From remote areas, the depths of the Grand Canyon, the heights of the Appalachians, the far remote corn fields of Wisconsin – no matter where you are in the US, you’ll have instant access to 4G wireless broadband speed.

According to PC World, an investment company has hired Nokia Siemens Networks to build a hybrid 4G-satellite mobile network, called LightSquared, across the U.S. to go live next year.

Harbinger Capital Partners, which earlier this year acquired satellite phone service provider SkyTerra, announced on Tuesday it will pay NSN more than US$7 billion over eight years to design, build and operate the network. LightSquared will reach 92 percent of the U.S. population by 2015, the company said. It expects a commercial launch in the second half of 2011, according to the LightSquared website.

Harbinger will not offer a service on the LightSquared network itself but will sell access to it on a wholesale basis, allowing for a variety of service providers that could include mobile carriers, cable operators, device makers, retailers and content creators. Those customers could offer any combination of 4G, satellite or both.

The rapidly growing demand for mobile broadband makes a new 4G network seem promising, especially if it can reach poorly served rural areas via satellite. But Harbinger’s fully wholesale business model has never been tested on a national scale in the U.S., nor has the concept of combined cellular and satellite coverage.

How this changes the 4G landscape:

A 4G wireless cloud in the US will completely change the dynamics of mobile broadband access across all carriers, devices, and customers.

People in remote areas of the United States that have never experienced the Internet will soon be blazing along at over 15 mbs on their 4G enabled devices.

Suddenly, carriers such as Sprint will no longer have the leverage they have now from being the first, and currently the only, 4G broadband provider in the United States.

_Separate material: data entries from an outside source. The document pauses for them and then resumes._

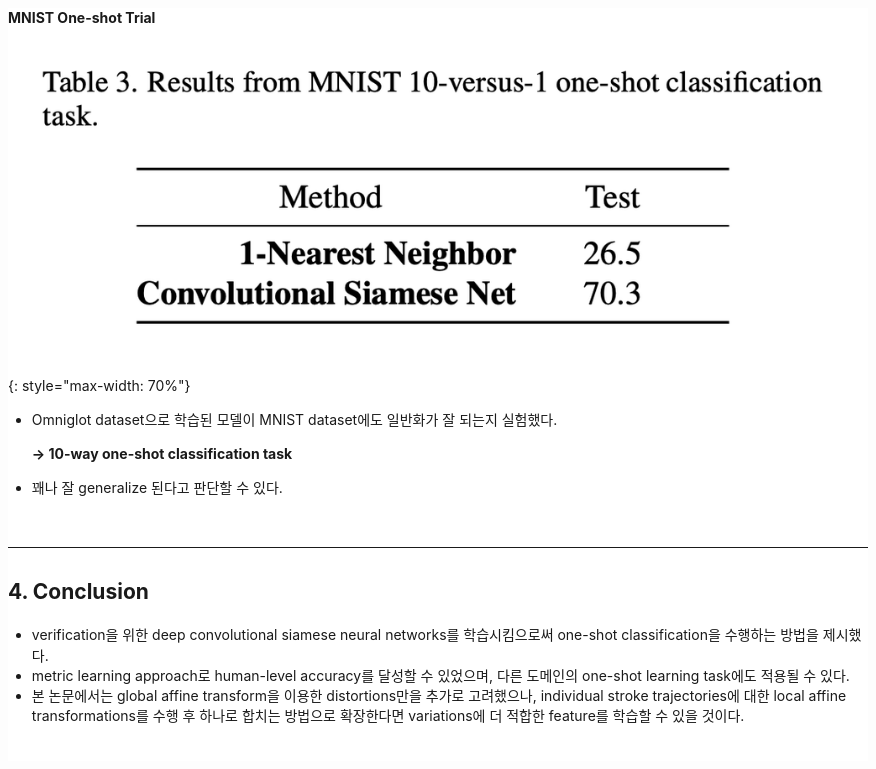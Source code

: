 #### MNIST One-shot Trial

![Untitled](/assets/img/posts/Deep-Learning/Paper-Review/2023-02-23-8.png){: style="max-width: 70%"}

- Omniglot dataset으로 학습된 모델이 MNIST dataset에도 일반화가 잘 되는지 실험했다.
    
    **→ 10-way one-shot classification task**
    
- 꽤나 잘 generalize 된다고 판단할 수 있다.

<br>

---

## 4. Conclusion

- verification을 위한 deep convolutional siamese neural networks를 학습시킴으로써 one-shot classification을 수행하는 방법을 제시했다.
- metric learning approach로 human-level accuracy를 달성할 수 있었으며, 다른 도메인의 one-shot learning task에도 적용될 수 있다.
- 본 논문에서는 global affine transform을 이용한 distortions만을 추가로 고려했으나, individual stroke trajectories에 대한 local affine transformations를 수행 후 하나로 합치는 방법으로 확장한다면 variations에 더 적합한 feature를 학습할 수 있을 것이다.

<br>
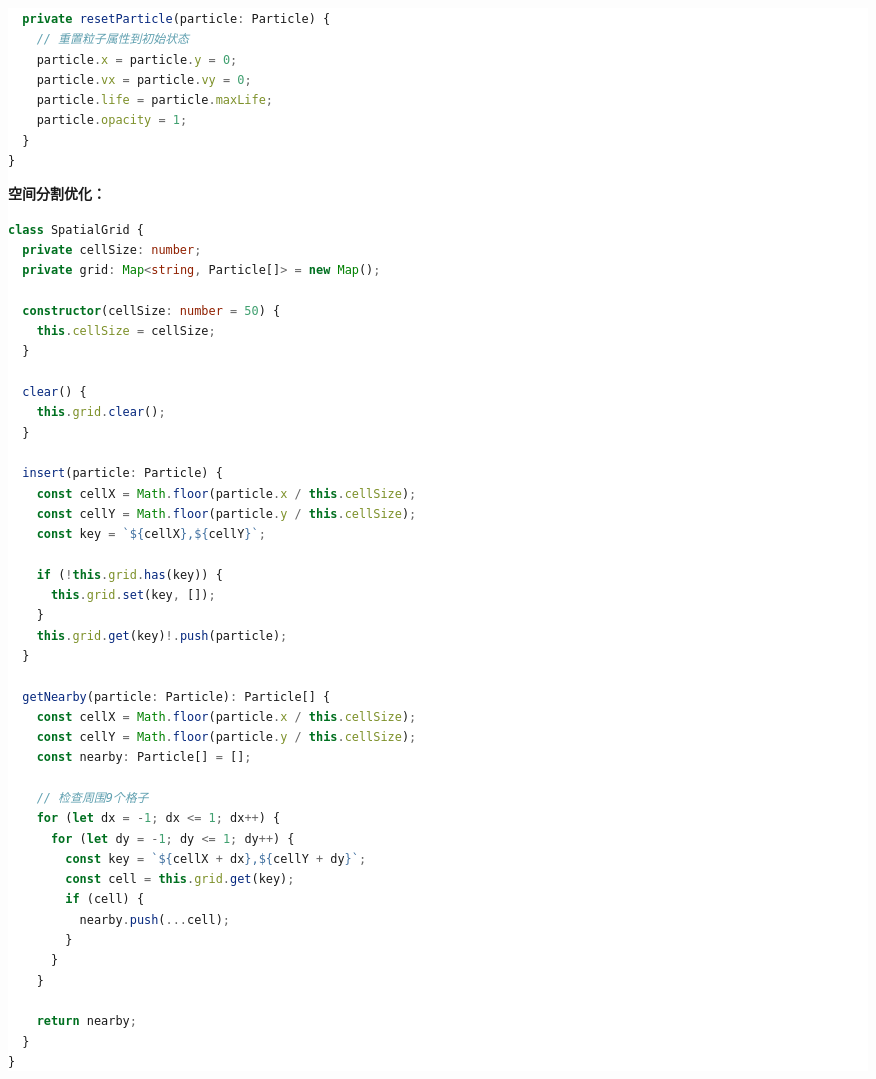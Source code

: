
 ```typescript
  private resetParticle(particle: Particle) {
    // 重置粒子属性到初始状态
    particle.x = particle.y = 0;
    particle.vx = particle.vy = 0;
    particle.life = particle.maxLife;
    particle.opacity = 1;
  }
}
```

**空间分割优化：**
```typescript
class SpatialGrid {
  private cellSize: number;
  private grid: Map<string, Particle[]> = new Map();
  
  constructor(cellSize: number = 50) {
    this.cellSize = cellSize;
  }
  
  clear() {
    this.grid.clear();
  }
  
  insert(particle: Particle) {
    const cellX = Math.floor(particle.x / this.cellSize);
    const cellY = Math.floor(particle.y / this.cellSize);
    const key = `${cellX},${cellY}`;
    
    if (!this.grid.has(key)) {
      this.grid.set(key, []);
    }
    this.grid.get(key)!.push(particle);
  }
  
  getNearby(particle: Particle): Particle[] {
    const cellX = Math.floor(particle.x / this.cellSize);
    const cellY = Math.floor(particle.y / this.cellSize);
    const nearby: Particle[] = [];
    
    // 检查周围9个格子
    for (let dx = -1; dx <= 1; dx++) {
      for (let dy = -1; dy <= 1; dy++) {
        const key = `${cellX + dx},${cellY + dy}`;
        const cell = this.grid.get(key);
        if (cell) {
          nearby.push(...cell);
        }
      }
    }
    
    return nearby;
  }
}
```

It will be exciting to watch how this 4G satellite cloud develops – subscribe to SMSEO via email to keep updated.

View Comments

  • Satellite is well know for having extreme latency which prevents most online gaming, VPN and anything needing quick small data transfers. Will this hybrid solution solve those issues even in the rural areas? Current satellite is not a viable solution where 3G from sprint is working great for me. I would welcome the additional bandwith and competition, but not at the sacrifice of latency inherent with the physical limitations of satellite. I would be interested to see if the hybrid solution would be able utilize on-earth infrastructure for when I'm typing on the command line of a server, but be able to pump in the additional bandwith promised from satellite when I need to download or stream a large file.